== Data records ==

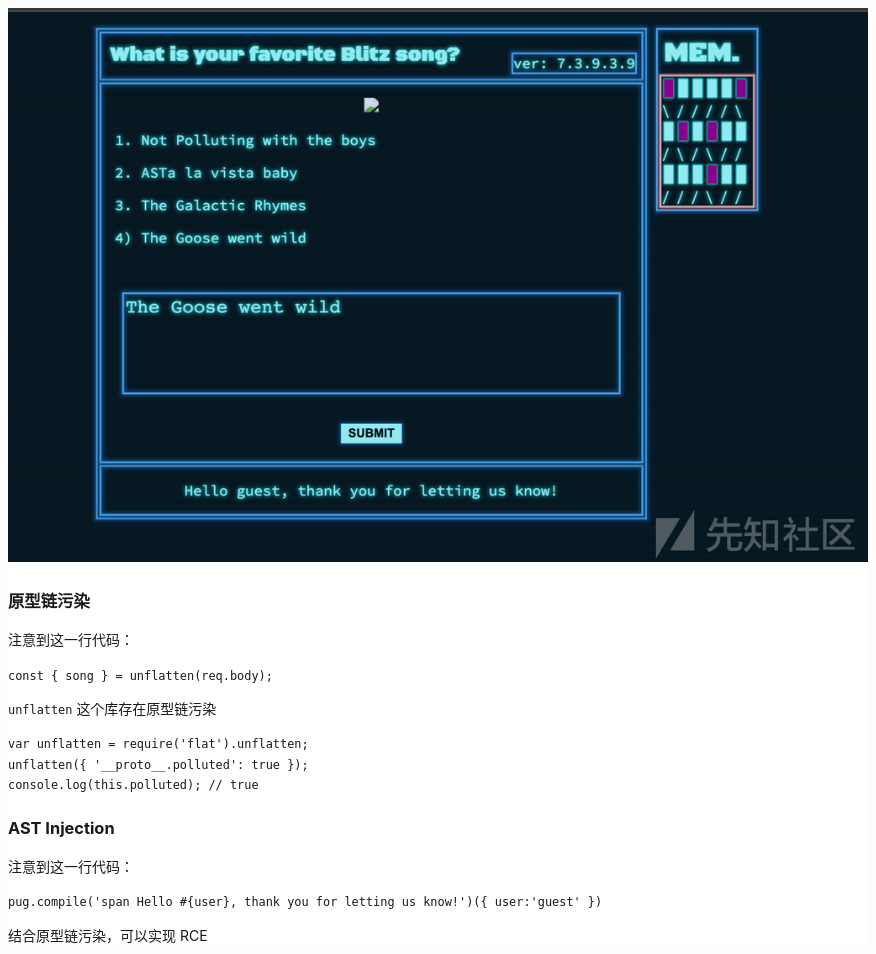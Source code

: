 [![](assets/1701612425-5f77b402a297616a3cb6255c92de6cd7.png)](https://xzfile.aliyuncs.com/media/upload/picture/20230627121336-fc9939f4-14a0-1.png)

### 原型链污染

注意到这一行代码：

```plain
const { song } = unflatten(req.body);
```

`unflatten` 这个库存在原型链污染

```plain
var unflatten = require('flat').unflatten;
unflatten({ '__proto__.polluted': true });
console.log(this.polluted); // true
```

### AST Injection

注意到这一行代码：

```plain
pug.compile('span Hello #{user}, thank you for letting us know!')({ user:'guest' })
```

结合原型链污染，可以实现 RCE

===

> **Exercise directions**: If a line in the records above contains the string "true", copy that line out.

> **Response to the task**:
unflatten({ '__proto__.polluted': true });
console.log(this.polluted); // true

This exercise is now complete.